Stark argues that, especially in two respects, it was the distinctiveness of Christian belief that fostered the religion's success. Christians acted quite differently, and history rewarded them. First, the early Christian loathing of abortion and female infanticide quickly resulted in Christians having a significantly larger proportion of women in their ranks. This development gave women greater freedom and opportunities for leadership roles, something that happens naturally in a social group with more women. By contrast, where women are scarce, as they often were in the Hellenistic world thanks to the disastrously bone-headed eugenics policies of the Roman state, they are more likely to be sequestered and rigidly controlled. Similarly, with a greater share of women to marry off, the Christian community stood to increase its numbers by a simple process of "interfaith" marriages with the non-Christian spouse converting.

Second, the Christian belief that they were duty-bound to love their neighbors as themselves, whether part of the household of faith or not, resulted in a disproportionate amount of Christian provision and caring for the sick and the helpless in times of famine, plague and crisis, of which there were many. Nor is this Christian propaganda (like inflated tales of the Confessing Church in Nazi Germany). Julian the Apostate made a concerted and well-documented effort to copy the Christian social ethic in his revivified paganism, but to no avail. We hear of pagan clergy running for the hills in times of emergency: "Every man for himself!" The greater proportion of Christian sick nursed back to health as well as the number of grateful, rescued non-Christians converting swelled the ranks of Christianity. None of this implies that Christianity is the one true religion, only that certain beliefs and policies have measurable social results. Again, look at the great success of the Mormons, based on early polygamous mating patterns and later beneficence and welfare structures. Or look at the famous (though much-debated) connection between the Calvinistic work ethic and the rise of Capitalism.
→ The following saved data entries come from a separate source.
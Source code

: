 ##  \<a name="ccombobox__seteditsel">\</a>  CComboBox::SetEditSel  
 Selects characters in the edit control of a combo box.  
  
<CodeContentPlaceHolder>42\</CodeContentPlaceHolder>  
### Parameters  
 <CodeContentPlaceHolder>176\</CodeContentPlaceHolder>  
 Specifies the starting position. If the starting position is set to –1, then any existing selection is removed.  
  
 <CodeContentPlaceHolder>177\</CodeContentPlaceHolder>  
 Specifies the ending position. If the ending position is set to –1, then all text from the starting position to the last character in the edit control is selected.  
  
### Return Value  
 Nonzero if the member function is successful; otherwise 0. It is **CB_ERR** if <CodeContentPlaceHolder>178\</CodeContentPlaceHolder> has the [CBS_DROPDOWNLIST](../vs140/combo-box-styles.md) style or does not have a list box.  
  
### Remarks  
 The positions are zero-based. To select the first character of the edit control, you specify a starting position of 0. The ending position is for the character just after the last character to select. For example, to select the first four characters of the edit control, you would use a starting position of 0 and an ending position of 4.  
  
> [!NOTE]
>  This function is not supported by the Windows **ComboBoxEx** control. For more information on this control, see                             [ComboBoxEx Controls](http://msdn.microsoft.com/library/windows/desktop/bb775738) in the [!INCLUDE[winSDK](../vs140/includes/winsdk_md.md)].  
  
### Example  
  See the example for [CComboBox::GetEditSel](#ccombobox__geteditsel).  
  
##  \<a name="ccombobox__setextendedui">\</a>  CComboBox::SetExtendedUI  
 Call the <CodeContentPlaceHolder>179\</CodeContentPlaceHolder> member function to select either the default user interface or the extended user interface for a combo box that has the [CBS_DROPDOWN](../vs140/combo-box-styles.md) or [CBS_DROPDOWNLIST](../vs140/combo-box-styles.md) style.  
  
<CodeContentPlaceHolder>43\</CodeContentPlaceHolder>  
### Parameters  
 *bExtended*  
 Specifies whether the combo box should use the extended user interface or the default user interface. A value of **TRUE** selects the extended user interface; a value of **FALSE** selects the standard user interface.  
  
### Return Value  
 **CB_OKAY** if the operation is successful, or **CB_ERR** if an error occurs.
On the whole, Stark's explanations for the success of Christianity appear to mirror those of E.R. Dodds (Pagan and Christian in an Age of Anxiety). Both lay great stress on the tight community structure of the religion, the impression made upon outsiders by the courage of the martyrs, the large-hearted generosity of believers in times of crises, and the monotheistic "intolerance" that made Christian faith an all-or-nothing commitment, not a mere membership in one more salvific moose lodge like Mithraism, the Isis cult, etc., all of which were mutually tolerant, interpenetrating, redundant, and thus commanding little loyalty.